What killed lighter-than-air flight for large-scale commercial passenger transportation was, quite simply, the cost. Airships were expensive. The Douglas DC-3 could transport passengers and cargo at significantly less cost than could a dirigible or zeppelin.
Ahh, but the issue you're forgetting is unit cost. Losing a 247 is pretty much chump change next to something akin to a capitol ship- 65,000 dollars for the plane and what is presumably millions of dollars for the airship. While I can't find concrete numbers on construction cost, I can find the resources used and extrapolate some from there- and let me tell you, the napkin math puts rigid hull airships in the same cost catagory as ocean liners! Seventy-five tons of duraluminium aproxamently, thousands of square meters of goldbeater skin, at least four massive engines up to a possible eight, upwards of a million liters of helium or hydrogen- I can reasonably say that these craft were at least a million to a million and a half dollars apiece.

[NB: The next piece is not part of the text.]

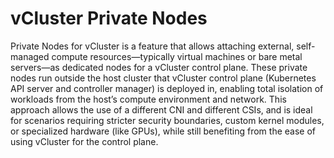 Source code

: # vCluster Private Nodes

Private Nodes for vCluster is a feature that allows attaching external, self-managed compute resources—typically virtual machines or bare metal servers—as dedicated nodes for a vCluster control plane. These private nodes run outside the host cluster that vCluster control plane (Kubernetes API server and controller manager) is deployed in, enabling total isolation of workloads from the host’s compute environment and network. This approach allows the use of a different CNI and different CSIs, and is ideal for scenarios requiring stricter security boundaries, custom kernel modules, or specialized hardware (like GPUs), while still benefiting from the ease of using vCluster for the control plane.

When the risk analysis comes out as roughly the same, you're going to go with the cheaper option. That's rather unfortunately how business works.
 

Ed Costello

throwing discus for Liverpool & Widnes
Sea Lion Press staff
Published by SLP
Location
The Pool of Life
#19
One field related to the airship discussion is that of ocean liners. There undoubtedly continue to be colossal improvements in shipbuilding technology, but there has been no Blue Riband holder since 1952. Imagine how Queen Mary 2 might look if she were expected not only to be the height of opulence, but also to maintain an average speed of 35 knots or more?
 

Thande

Brexit Out Now, Funk Soul Brother
Published by SLP
#20
One field related to the airship discussion is that of ocean liners. There undoubtedly continue to be colossal improvements in shipbuilding technology, but there has been no Blue Riband holder since 1952. Imagine how Queen Mary 2 might look if she were expected not only to be the height of opulence, but also to maintain an average speed of 35 knots or more?
Good point - it seems very odd to us in retrospect, thinking of ocean liners in contrast to aircraft as the slow and civilised option, that there used to be competition over how fast they could cross the Atlantic.

It's a bit like - to use another example I found from that channel I linked to above - in the 1970s, digital watches were this amazing new thing and cost more than a Rolex and were only worn by the wealthiest people, yet within a decade had become the cheap mass-produced option.